### Task requirements
Report, as a bare number, how many lines of the entries below contain "EECSW".

===== Provided records =====

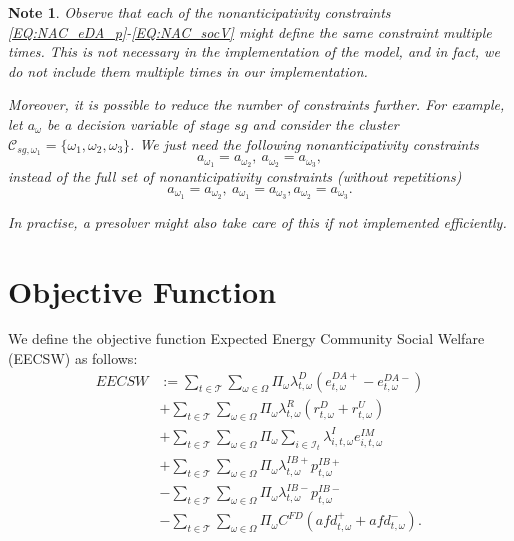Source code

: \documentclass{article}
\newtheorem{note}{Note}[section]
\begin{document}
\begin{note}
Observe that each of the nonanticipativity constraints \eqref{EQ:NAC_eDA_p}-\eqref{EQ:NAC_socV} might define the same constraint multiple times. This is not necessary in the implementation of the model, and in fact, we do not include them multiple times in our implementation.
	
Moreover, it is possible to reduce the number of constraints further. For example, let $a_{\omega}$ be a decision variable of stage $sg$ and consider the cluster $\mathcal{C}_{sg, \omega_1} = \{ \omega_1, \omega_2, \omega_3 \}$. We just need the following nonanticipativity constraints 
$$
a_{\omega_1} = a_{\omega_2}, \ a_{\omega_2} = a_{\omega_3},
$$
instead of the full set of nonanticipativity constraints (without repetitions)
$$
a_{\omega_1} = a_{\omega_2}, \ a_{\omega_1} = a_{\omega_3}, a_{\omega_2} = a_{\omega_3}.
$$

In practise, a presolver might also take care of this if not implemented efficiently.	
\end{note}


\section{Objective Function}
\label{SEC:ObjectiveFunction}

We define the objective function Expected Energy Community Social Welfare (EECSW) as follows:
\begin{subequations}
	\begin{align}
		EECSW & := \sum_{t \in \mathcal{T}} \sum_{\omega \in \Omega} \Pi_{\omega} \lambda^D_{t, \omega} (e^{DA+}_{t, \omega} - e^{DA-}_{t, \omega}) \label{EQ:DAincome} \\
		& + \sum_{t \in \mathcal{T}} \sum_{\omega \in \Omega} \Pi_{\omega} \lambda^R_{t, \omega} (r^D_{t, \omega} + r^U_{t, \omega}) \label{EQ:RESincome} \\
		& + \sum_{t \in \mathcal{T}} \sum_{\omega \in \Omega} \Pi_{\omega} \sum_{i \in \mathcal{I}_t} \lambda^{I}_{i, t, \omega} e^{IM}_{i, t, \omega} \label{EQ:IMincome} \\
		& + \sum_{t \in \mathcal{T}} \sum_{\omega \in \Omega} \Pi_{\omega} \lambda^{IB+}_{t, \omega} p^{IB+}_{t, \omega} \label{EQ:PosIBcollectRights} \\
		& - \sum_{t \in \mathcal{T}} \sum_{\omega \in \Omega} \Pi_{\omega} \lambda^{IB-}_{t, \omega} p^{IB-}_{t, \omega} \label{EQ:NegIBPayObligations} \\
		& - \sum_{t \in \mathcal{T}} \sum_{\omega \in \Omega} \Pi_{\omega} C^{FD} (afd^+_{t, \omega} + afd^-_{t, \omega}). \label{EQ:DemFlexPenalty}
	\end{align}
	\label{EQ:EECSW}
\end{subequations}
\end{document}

=====

### Answer space
3